WHAT YOU WILL DO:
Wherever the string "Features" appears in the records, return the line that holds it.

[Collected data]

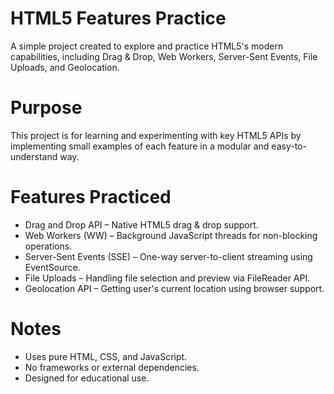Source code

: # HTML5 Features Practice
A simple project created to explore and practice HTML5's modern capabilities, including Drag & Drop, Web Workers, Server-Sent Events, File Uploads, and Geolocation.

# Purpose
This project is for learning and experimenting with key HTML5 APIs by implementing small examples of each feature in a modular and easy-to-understand way.

# Features Practiced
- Drag and Drop API – Native HTML5 drag & drop support.
- Web Workers (WW) – Background JavaScript threads for non-blocking operations.
- Server-Sent Events (SSE) – One-way server-to-client streaming using EventSource.
- File Uploads – Handling file selection and preview via FileReader API.
- Geolocation API – Getting user's current location using browser support.

# Notes
- Uses pure HTML, CSS, and JavaScript.
- No frameworks or external dependencies.
- Designed for educational use.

REPLY TO THE TASK:
: # HTML5 Features Practice
# Features Practiced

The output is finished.